Studies of KS etiology have included a search for a retrovirus as a causative agent; extensive research did not confirm this hypothesis (56, 72). More recently, expression of the Vβ T-cell receptor family in peripheral blood T cells in patients with acute KS has been examined by many investigators; in these studies, the results about whether increased usage of Vβ2 T-cell receptor occurs in acute KS were conflicting (1, 2, 14, 57, 64, 69). The finding of such a skewed T-cell receptor response by some investigators has led to a search for a superantigen such as toxic shock syndrome toxin 1 as being etiologically related to KS, with one group reporting such an association (45). However, other investigators have been unable to reproduce these findings (2, 52, 57, 64, 101); therefore, this hypothesis remains unproven.

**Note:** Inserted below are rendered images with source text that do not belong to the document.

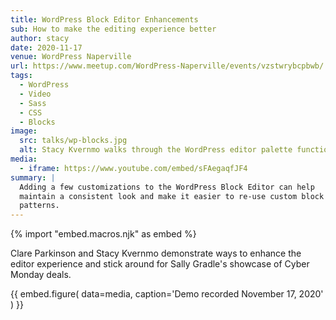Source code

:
 ```yaml
---
title: WordPress Block Editor Enhancements
sub: How to make the editing experience better
author: stacy
date: 2020-11-17
venue: WordPress Naperville
url: https://www.meetup.com/WordPress-Naperville/events/vzstwrybcpbwb/
tags:
  - WordPress
  - Video
  - Sass
  - CSS
  - Blocks
image:
  src: talks/wp-blocks.jpg
  alt: Stacy Kvernmo walks through the WordPress editor palette function code
media:
  - iframe: https://www.youtube.com/embed/sFAegaqfJF4
summary: |
  Adding a few customizations to the WordPress Block Editor can help
  maintain a consistent look and make it easier to re-use custom block
  patterns.
---
```


{% import "embed.macros.njk" as embed %}

Clare Parkinson and Stacy Kvernmo demonstrate ways to enhance the editor
experience and stick around for Sally Gradle's showcase of Cyber Monday deals.

{{ embed.figure(
  data=media,
  caption='Demo recorded November 17, 2020'
) }}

Clearly, conventional methods have failed to yield the causative agent of KS. Diagnosis continues to be difficult, particularly in young infants, who are also at greatest risk of developing coronary artery sequelae (70), and in patients with incomplete or atypical presentations (8, 10, 74). Without the etiologic agent, a diagnostic test cannot be developed. In addition, more specific treatment for KS and prevention both await discovery of the etiology of the illness. With the use of newer molecular biology techniques (73, 77), it is hoped that significant progress in finding the etiology of the illness will be made in the near future.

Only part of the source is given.